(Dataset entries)
BEGIN
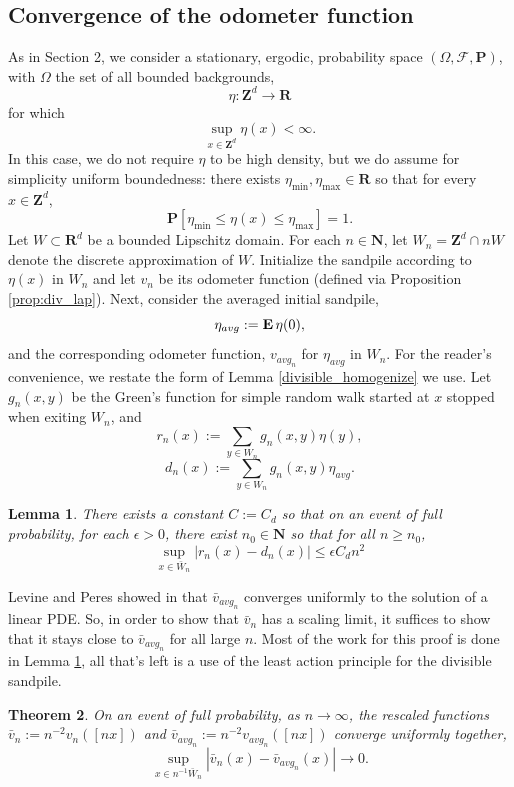 \documentclass[12pt]{amsart}
\newcommand{\R}{\mathbf{R}}
\newcommand{\Z}{\mathbf{Z}}
\newcommand{\N}{\mathbf{N}}
\newcommand{\E}{\mathop{\bf E{}}}
\newtheorem{theorem}{Theorem}[section]
\newtheorem{lemma}[theorem]{Lemma}
\begin{document}
\subsection{Convergence of the odometer function}


As in Section 2, we consider a stationary, ergodic, probability space $(\Omega, \mathcal{F}, \mathbf{P})$, with $\Omega$ the set of all bounded backgrounds, 
\[
\eta : \Z^d \to \R
\]
for which 
\[
\sup_{x \in \Z^d} \eta(x) < \infty. 
\]
In this case, we do not require $\eta$ to be high density, but we do assume for simplicity uniform boundedness: there exists $\eta_{\min}, \eta_{\max} \in \R$ so that for every $x \in \Z^d$, 
\begin{equation}
 \mathbf{P}\left[ \eta_{\min} \leq \eta(x) \leq \eta_{\max} \right] = 1. 
\end{equation} 
Let $W \subset \R^d$ be a bounded Lipschitz domain. For each $n \in \N$, let $W_n = \Z^d \cap n W$ denote the discrete approximation of $W$. 
Initialize the sandpile according to $\eta(x)$ in $W_n$ and let $v_{n}$ be its odometer function (defined via Proposition \ref{prop:div_lap}).  Next, consider the averaged initial sandpile, 
\[
\eta_{avg}  := \E \eta(0), 
\]
and the corresponding odometer function, $v_{avg_n}$ for $\eta_{avg}$ in $W_n$.   For the reader's convenience, we restate the form of 
Lemma \ref{divisible_homogenize} we use. Let $g_n(x,y)$ be the Green's function for simple random walk started at $x$ stopped when exiting $W_n$, and 
\[
r_n(x) := \sum_{y \in W_{n}} g_{n}(x,y) \eta(y),
\]
\[
d_n(x) :=  \sum_{y \in W_{n}} g_{n}(x,y) \eta_{avg}.
\]
\begin{lemma}\label{divisible_homogenize2}
There exists a constant $C := C_d$ so that on an event of full probability,  
for each $\epsilon > 0$, there exist $n_0 \in \N$ so that for all  $n \geq n_0$, 
\begin{equation}\label{eq2}
\sup_{x \in \bar{W}_{n}} \left| r_n(x) -d_n(x) \right| \leq \epsilon C_d n^2
\end{equation}
\end{lemma}


Levine and Peres showed in \cite{levine2010scaling} that $\bar{v}_{avg_n}$ converges uniformly to the solution of a linear PDE. 
So, in order to show that $\bar{v}_n$ has a scaling limit, it suffices to show that it stays close to $\bar{v}_{avg_n}$ for all large $n$. Most of the work for this proof is done in Lemma \ref{divisible_homogenize2}, all that's left is a use of the least action principle for the divisible sandpile.
\begin{theorem} \label{divisible_theorem}
On an event of full probability, as $n \to \infty$, the rescaled functions $\bar{v}_n:= n^{-2} v_n([n x])$  and $\bar{v}_{avg_n}:= n^{-2} v_{avg_n}([n x])$ converge uniformly together, 
\[
\sup_{x \in n^{-1} \bar{W}_n} |\bar{v}_n(x) - \bar{v}_{avg_n}(x)| \to 0.
\]
\end{theorem}
\end{document}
END
Exercise requirements
Look through the entries above; copy each line where the string "consider" appears.

Your response
As in Section 2, we consider a stationary, ergodic, probability space $(\Omega, \mathcal{F}, \mathbf{P})$, with $\Omega$ the set of all bounded backgrounds, 
Initialize the sandpile according to $\eta(x)$ in $W_n$ and let $v_{n}$ be its odometer function (defined via Proposition \ref{prop:div_lap}).  Next, consider the averaged initial sandpile, 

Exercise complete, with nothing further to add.